[Buddha-l] Non-arising
Dan Lusthaus
vasubandhu at earthlink.net
Fri Feb 26 16:21:23 MST 2010
Richard Nance's very astute comment (viz. that Nagarjuna's argument requires
a conflation of "nirvana" with "attainment of nirvana") is important.
The Buddhists recognized that. We have nearly 2000 years of Buddhist history
that responded to Nagarjuna's observation.

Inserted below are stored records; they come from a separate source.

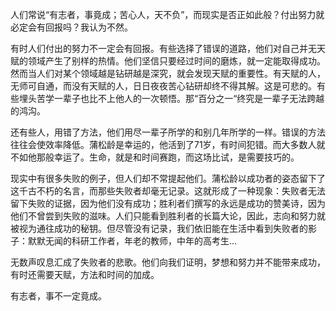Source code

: 人们常说“有志者，事竟成；苦心人，天不负”，而现实是否正如此般？付出努力就必定会有回报吗？我认为不然。

有时人们付出的努力不一定会有回报。有些选择了错误的道路，他们对自己并无天赋的领域产生了别样的热情。他们坚信只要经过时间的磨炼，就一定能取得成功。然而当人们对某个领域越是钻研越是深究，就会发现天赋的重要性。有天赋的人，无师可自通，而没有天赋的人，日日夜夜苦心钻研却终不得其解。这是可悲的。有些埋头苦学一辈子也比不上他人的一次顿悟。那“百分之一“终究是一辈子无法跨越的鸿沟。

还有些人，用错了方法，他们用尽一辈子所学的和别几年所学的一样。错误的方法往往会使效率降低。蒲松龄是幸运的，他活到了71岁，有时间犯错。而大多数人就不如他那般幸运了。生命，就是和时间赛跑，而这场比试，是需要技巧的。

现实中有很多失败的例子，但人们却不常提起他们。蒲松龄以成功者的姿态留下了这千古不朽的名言，而那些失败者却毫无记录。这就形成了一种现象：失败者无法留下失败的证据，因为他们没有成功；胜利者们撰写的永远是成功的赞美诗，因为他们不曾尝到失败的滋味。人们只能看到胜利者的长篇大论，因此，志向和努力就被视为通往成功的秘钥。但尽管没有记录，我们依旧能在生活中看到失败者的影子：默默无闻的科研工作者，年老的教师，中年的高考生…

无数声叹息汇成了失败者的悲歌。他们向我们证明，梦想和努力并不能带来成功，有时还需要天赋，方法和时间的加成。

有志者，事不一定竟成。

If we keep in mind that Nagarjuna's point is that when Buddhists try to put
the marga and nirvana together they end up abusing one or the other concept,
and thus speaking nonsense, then we can better appreciate the more prominent
responses.
Prajnaparamita literature responded with a rhetoric of attainment and
non-attainment. (When one enters nirvana, one recognizes that no one has
ever entered nirvana; Attaining is non-attaining, hence it is attaining;
etc.)
In East Asia they tried to side-step the problem with the notion of Sudden
Awakening, which happens spontaneously, as if for no reason (Gradual meant a
step by step "causal" means) -- but that soon got dragged back into the
causal realm by getting explained as being the culmination of practices,
merit, etc. from countless past lives, etc.
In fact, Nagarjuna was correct. When Buddhists put nirvana and marga in the
same room, they speak nonsense. Some Buddhists like to speak nonsense, and
there is a lot of authoritative Buddhist nonsense.
Perhaps someone will quote some in response.